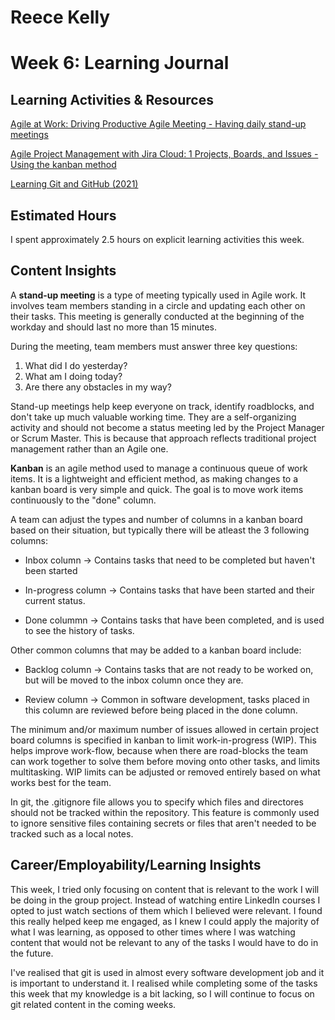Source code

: # Reece Kelly
# Week 6: Learning Journal

## Learning Activities & Resources

[Agile at Work: Driving Productive Agile Meeting - Having daily stand-up meetings](https://www.linkedin.com/learning/agile-at-work-driving-productive-agile-meetings/having-daily-stand-up-meetings-2?u=2223545)

[Agile Project Management with Jira Cloud: 1 Projects, Boards, and Issues - Using the kanban method](https://www.linkedin.com/learning/agile-project-management-with-jira-cloud-1-projects-boards-and-issues/using-the-kanban-method?u=2223545)

[Learning Git and GitHub (2021)](https://www.linkedin.com/learning/learning-git-and-github-2021/what-is-git?resume=false&u=2223545)


## Estimated Hours

I spent approximately 2.5 hours on explicit learning activities this week.

## Content Insights

A **stand-up meeting** is a type of meeting typically used in Agile work. It involves team members standing in a circle and updating each other on their tasks. This meeting is generally conducted at the beginning of the workday and should last no more than 15 minutes.

During the meeting, team members must answer three key questions:

1. What did I do yesterday?
2. What am I doing today?
3. Are there any obstacles in my way?

Stand-up meetings help keep everyone on track, identify roadblocks, and don't take up much valuable working time. They are a self-organizing activity and should not become a status meeting led by the Project Manager or Scrum Master. This is because that approach reflects traditional project management rather than an Agile one.

**Kanban** is an agile method used to manage a continuous queue of work items. It is a lightweight and efficient method, as making changes to a kanban board is very simple and quick. The goal is to move work items continuously to the "done" column.

A team can adjust the types and number of columns in a kanban board based on their situation, but typically there will be atleast the 3 following columns:

- Inbox column -> Contains tasks that need to be completed but haven't been started

- In-progress column -> Contains tasks that have been started and their current status.

- Done colummn -> Contains tasks that have been completed, and is used to see the history of tasks.

Other common columns that may be added to a kanban board include:

- Backlog column -> Contains tasks that are not ready to be worked on, but will be moved to the inbox column once they are.

- Review column -> Common in software development, tasks placed in this column are reviewed before being placed in the done column.

The minimum and/or maximum number of issues allowed in certain project board columns is specified in kanban to limit work-in-progress (WIP). This helps improve work-flow, because when there are road-blocks the team can work together to solve them before moving onto other tasks, and limits multitasking. WIP limits can be adjusted or removed entirely based on what works best for the team.

In git, the .gitignore file allows you to specify which files and directores should not be tracked within the repository. This feature is commonly used to ignore sensitive files containing secrets or files that aren't needed to be tracked such as a local notes.

## Career/Employability/Learning Insights

This week, I tried only focusing on content that is relevant to the work I will be doing in the group project. Instead of watching entire LinkedIn courses I opted to just watch sections of them which I believed were relevant. I found this really helped keep me engaged, as I knew I could apply the majority of what I was learning, as opposed to other times where I was watching content that would not be relevant to any of the tasks I would have to do in the future.

I've realised that git is used in almost every software development job and it is important to understand it. I realised while completing some of the tasks this week that my knowledge is a bit lacking, so I will continue to focus on git related content in the coming weeks.


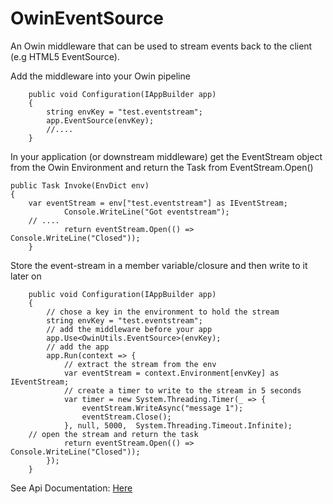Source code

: 
OwinEventSource
==============

An Owin middleware that can be used to stream events back to the client (e.g HTML5 EventSource).

Add the middleware into your Owin pipeline
     
        public void Configuration(IAppBuilder app)
        {
            string envKey = "test.eventstream";
            app.EventSource(envKey);
            //....
        }

In your application (or downstream middleware) get the EventStream object from the Owin Environment
and return the Task from EventStream.Open()

	public Task Invoke(EnvDict env)
	{
		var eventStream = env["test.eventstream"] as IEventStream;
                Console.WriteLine("Got eventstream");
		// ....
                return eventStream.Open(() => Console.WriteLine("Closed"));
        }

Store the event-stream in a member variable/closure and then write to it later on

        public void Configuration(IAppBuilder app)
        {
            // chose a key in the environment to hold the stream
            string envKey = "test.eventstream";
            // add the middleware before your app
            app.Use<OwinUtils.EventSource>(envKey);
            // add the app
            app.Run(context => {
                // extract the stream from the env
                var eventStream = context.Environment[envKey] as IEventStream;
                // create a timer to write to the stream in 5 seconds
                var timer = new System.Threading.Timer(_ => {
                    eventStream.WriteAsync("message 1");
                    eventStream.Close();
                }, null, 5000,  System.Threading.Timeout.Infinite);
		// open the stream and return the task
                return eventStream.Open(() => Console.WriteLine("Closed"));
            });
        }



See Api Documentation: [Here](doc/index.html)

********

* WHAT THE TASK REQUIRES:
Could you output all of the records exactly, without their pictures?

* TASK ANSWER:
Source code

: # Reece Kelly
# Week 6: Learning Journal

## Learning Activities & Resources

[Agile at Work: Driving Productive Agile Meeting - Having daily stand-up meetings](https://www.linkedin.com/learning/agile-at-work-driving-productive-agile-meetings/having-daily-stand-up-meetings-2?u=2223545)

[Agile Project Management with Jira Cloud: 1 Projects, Boards, and Issues - Using the kanban method](https://www.linkedin.com/learning/agile-project-management-with-jira-cloud-1-projects-boards-and-issues/using-the-kanban-method?u=2223545)

[Learning Git and GitHub (2021)](https://www.linkedin.com/learning/learning-git-and-github-2021/what-is-git?resume=false&u=2223545)


## Estimated Hours

I spent approximately 2.5 hours on explicit learning activities this week.

## Content Insights

A **stand-up meeting** is a type of meeting typically used in Agile work. It involves team members standing in a circle and updating each other on their tasks. This meeting is generally conducted at the beginning of the workday and should last no more than 15 minutes.

During the meeting, team members must answer three key questions:

1. What did I do yesterday?
2. What am I doing today?
3. Are there any obstacles in my way?

Stand-up meetings help keep everyone on track, identify roadblocks, and don't take up much valuable working time. They are a self-organizing activity and should not become a status meeting led by the Project Manager or Scrum Master. This is because that approach reflects traditional project management rather than an Agile one.

**Kanban** is an agile method used to manage a continuous queue of work items. It is a lightweight and efficient method, as making changes to a kanban board is very simple and quick. The goal is to move work items continuously to the "done" column.

A team can adjust the types and number of columns in a kanban board based on their situation, but typically there will be atleast the 3 following columns:

- Inbox column -> Contains tasks that need to be completed but haven't been started

- In-progress column -> Contains tasks that have been started and their current status.

- Done colummn -> Contains tasks that have been completed, and is used to see the history of tasks.

Other common columns that may be added to a kanban board include:

- Backlog column -> Contains tasks that are not ready to be worked on, but will be moved to the inbox column once they are.

- Review column -> Common in software development, tasks placed in this column are reviewed before being placed in the done column.

The minimum and/or maximum number of issues allowed in certain project board columns is specified in kanban to limit work-in-progress (WIP). This helps improve work-flow, because when there are road-blocks the team can work together to solve them before moving onto other tasks, and limits multitasking. WIP limits can be adjusted or removed entirely based on what works best for the team.

In git, the .gitignore file allows you to specify which files and directores should not be tracked within the repository. This feature is commonly used to ignore sensitive files containing secrets or files that aren't needed to be tracked such as a local notes.

## Career/Employability/Learning Insights

This week, I tried only focusing on content that is relevant to the work I will be doing in the group project. Instead of watching entire LinkedIn courses I opted to just watch sections of them which I believed were relevant. I found this really helped keep me engaged, as I knew I could apply the majority of what I was learning, as opposed to other times where I was watching content that would not be relevant to any of the tasks I would have to do in the future.

I've realised that git is used in almost every software development job and it is important to understand it. I realised while completing some of the tasks this week that my knowledge is a bit lacking, so I will continue to focus on git related content in the coming weeks.


Source code

: 
OwinEventSource
==============

An Owin middleware that can be used to stream events back to the client (e.g HTML5 EventSource).

Add the middleware into your Owin pipeline
     
        public void Configuration(IAppBuilder app)
        {
            string envKey = "test.eventstream";
            app.EventSource(envKey);
            //....
        }

In your application (or downstream middleware) get the EventStream object from the Owin Environment
and return the Task from EventStream.Open()

	public Task Invoke(EnvDict env)
	{
		var eventStream = env["test.eventstream"] as IEventStream;
                Console.WriteLine("Got eventstream");
		// ....
                return eventStream.Open(() => Console.WriteLine("Closed"));
        }

Store the event-stream in a member variable/closure and then write to it later on

        public void Configuration(IAppBuilder app)
        {
            // chose a key in the environment to hold the stream
            string envKey = "test.eventstream";
            // add the middleware before your app
            app.Use<OwinUtils.EventSource>(envKey);
            // add the app
            app.Run(context => {
                // extract the stream from the env
                var eventStream = context.Environment[envKey] as IEventStream;
                // create a timer to write to the stream in 5 seconds
                var timer = new System.Threading.Timer(_ => {
                    eventStream.WriteAsync("message 1");
                    eventStream.Close();
                }, null, 5000,  System.Threading.Timeout.Infinite);
		// open the stream and return the task
                return eventStream.Open(() => Console.WriteLine("Closed"));
            });
        }



See Api Documentation: [Here](doc/index.html)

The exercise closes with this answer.